JPS6376251A - Sample stage for scanning electron microscope - Google Patents

Abstract

PURPOSE:To obtain a sample stage in which the movement of the observation point following to the rotation can be corrected automatically, by furnishing a detecting means to detect the rotation center position of a rotary shaft, an arithmetic means to compute the movement distance of the observation point on the sample surface, and a correcting means to correct the movement of the observation point automatically. CONSTITUTION:The rotation center of a sample is regulated mechanically beforehand to be at the beam irradiating position, and by resetting the value of a detecting circuit 18 at zero at the starting of the operation, the beam irradiating position is registered as the origin. A sample movement operation circuit 19 is a circuit by which the operator degignates the parallel movement and the rotation of the sample through a consol or the like. The designated operating amount is output to a system control circuit 17, and the operation is carried out responding to the operating amount.

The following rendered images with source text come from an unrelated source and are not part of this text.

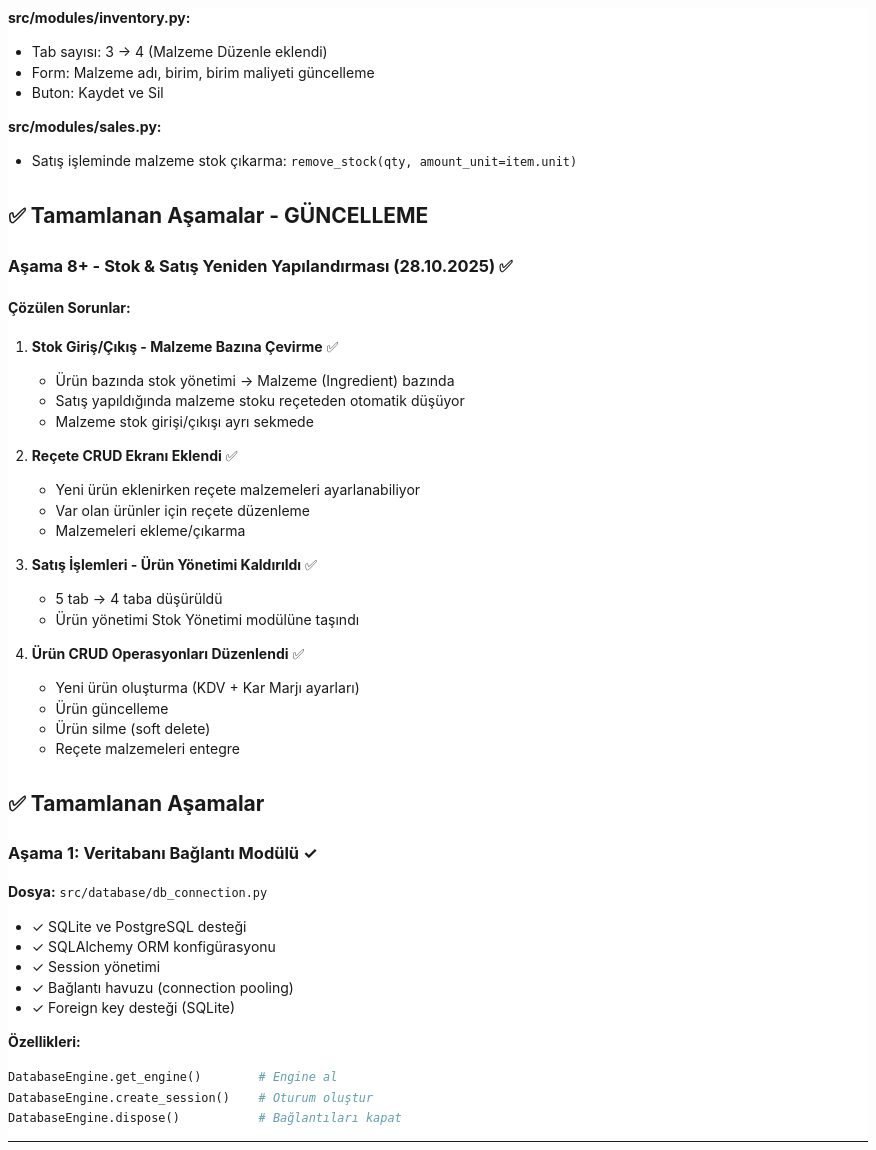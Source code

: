 **src/modules/inventory.py:**
- Tab sayısı: 3 → 4 (Malzeme Düzenle eklendi)
- Form: Malzeme adı, birim, birim maliyeti güncelleme
- Buton: Kaydet ve Sil

**src/modules/sales.py:**
- Satış işleminde malzeme stok çıkarma: `remove_stock(qty, amount_unit=item.unit)`

## ✅ Tamamlanan Aşamalar - GÜNCELLEME

### Aşama 8+ - Stok & Satış Yeniden Yapılandırması (28.10.2025) ✅

#### Çözülen Sorunlar:

1. **Stok Giriş/Çıkış - Malzeme Bazına Çevirme** ✅
   - Ürün bazında stok yönetimi → Malzeme (Ingredient) bazında
   - Satış yapıldığında malzeme stoku reçeteden otomatik düşüyor
   - Malzeme stok girişi/çıkışı ayrı sekmede

2. **Reçete CRUD Ekranı Eklendi** ✅
   - Yeni ürün eklenirken reçete malzemeleri ayarlanabiliyor
   - Var olan ürünler için reçete düzenleme
   - Malzemeleri ekleme/çıkarma

3. **Satış İşlemleri - Ürün Yönetimi Kaldırıldı** ✅
   - 5 tab → 4 taba düşürüldü
   - Ürün yönetimi Stok Yönetimi modülüne taşındı

4. **Ürün CRUD Operasyonları Düzenlendi** ✅
   - Yeni ürün oluşturma (KDV + Kar Marjı ayarları)
   - Ürün güncelleme
   - Ürün silme (soft delete)
   - Reçete malzemeleri entegre

## ✅ Tamamlanan Aşamalar

### **Aşama 1: Veritabanı Bağlantı Modülü** ✓
**Dosya:** `src/database/db_connection.py`

- ✓ SQLite ve PostgreSQL desteği
- ✓ SQLAlchemy ORM konfigürasyonu
- ✓ Session yönetimi
- ✓ Bağlantı havuzu (connection pooling)
- ✓ Foreign key desteği (SQLite)

**Özellikleri:**
```python
DatabaseEngine.get_engine()        # Engine al
DatabaseEngine.create_session()    # Oturum oluştur
DatabaseEngine.dispose()           # Bağlantıları kapat
```

---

An observation point movement arithmetic circuit 20 is to read the coordinates of the rotation center before the rotating operation from the detecting circuit 18 when the rotation amount is input from the operation circuit 19, to compute the movement amount of the observation point, and to output the result to the system control circuit 17. Therefore, the operation to return the observation point to the beam irradiating position can be carried out automatically.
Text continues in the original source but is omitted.